Спустя три дня, 10 января, к нам пришел новый, седовласый пристав по имени Григорий Григорьевич 32. Он огласил великокняжеский указ о том, что все пережитое нами является местью. Посол Великого князя Иван Михайлович 33, а также его свита были ограблены в Стокгольме сразу, как только король Юхан захватил Стокгольм. Хотя мы не представились Наместнику и не рассказали о нашем деле (мы же делали это, следуя указаниям), Великий князь все-таки вернул нам и нашей свите одежду, чтобы пристав мог проводить нас в Москву.
Во время всей этой поездки с нами обращались очень плохо, нас везли не как послов, а как арестантов и преступников. Хлеб был сплошь из отрубей, жажду мы утоляли холодной зимней водой, охранники пускали по ночам в комнату дым, чтобы мешать нашему отдыху. Каждый раз, когда мы трогались в путь, нас тщательно пересчитывали, как и тогда, когда прибывали на место ночевки. Такой несчастной и полной оскорблений была поездка, которая длилась три недели. Таковы были события в Новгороде.
Теперь следует московский этап, который был таким же ужасным и печальным
В Москву мы прибыли в последний день января 1570 года. Там пища была не лучше, чем в дороге. На содержание свиты давали по 3 московских деньги на человека, нам-послам-давали каждому по 7. На эти деньги наши русские провожатые покупали столько, сколько хотели, а не сколько требовалось. Часто они воровали нашу долю, думая больше о себе, чем о наших нуждах. Легко понять, какая жалкая жизнь была у нас, потому что из той милостыни, которую в России давали заключенным, нужно было раздобыть и купить необходимую пищу, свечи, дрова и тот отвратительный напиток, который они называют квасом. Кроме того, тогда почти во всей России свирепствовал большой голод 34, так что многие русские мучились и умирали от голода прямо на улице и на дорогах.
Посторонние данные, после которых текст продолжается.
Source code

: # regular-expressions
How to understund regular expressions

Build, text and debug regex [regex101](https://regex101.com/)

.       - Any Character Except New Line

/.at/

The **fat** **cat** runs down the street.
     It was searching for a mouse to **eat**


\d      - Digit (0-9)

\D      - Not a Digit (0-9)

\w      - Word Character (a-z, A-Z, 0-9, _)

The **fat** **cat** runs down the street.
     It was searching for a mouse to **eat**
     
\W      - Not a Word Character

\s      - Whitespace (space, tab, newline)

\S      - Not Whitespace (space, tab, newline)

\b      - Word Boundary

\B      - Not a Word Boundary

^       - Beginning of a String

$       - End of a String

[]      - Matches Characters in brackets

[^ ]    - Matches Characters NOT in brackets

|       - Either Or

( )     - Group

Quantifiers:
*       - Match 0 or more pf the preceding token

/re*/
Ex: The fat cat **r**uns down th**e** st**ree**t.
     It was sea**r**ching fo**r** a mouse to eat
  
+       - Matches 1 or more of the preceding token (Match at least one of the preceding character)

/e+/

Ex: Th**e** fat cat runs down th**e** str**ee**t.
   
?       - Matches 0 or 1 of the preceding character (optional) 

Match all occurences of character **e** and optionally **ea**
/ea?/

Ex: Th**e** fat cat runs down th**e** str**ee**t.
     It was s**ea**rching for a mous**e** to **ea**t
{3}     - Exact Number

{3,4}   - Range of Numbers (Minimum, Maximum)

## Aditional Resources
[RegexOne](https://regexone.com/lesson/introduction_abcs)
Многие наши из-за голода продали свою одежду, некоторые занимали у других деньги, если у кого-то немного осталось. Той милостыни свите хватало лишь на то, чтобы раз в день получать еду. Из того, что оставалось, нельзя было приготовить обед, а лишь скудный завтрак. Пищу нам приносили во время обеда. Не всегда можно было отличить, было ли мясо лошадиным или мясом другого животного, нужда заставляла нас есть все, что давали. Нельзя скрыть, что нам приносили и мясо падали, которое мы брезгливо оставляли нетронутым. Так мы провели всю весну и лето. Всемогущий Господь, как заботливый отец, оберегал нас словом, чтобы мы выжили, так как написано: не хлебом единым жив человек.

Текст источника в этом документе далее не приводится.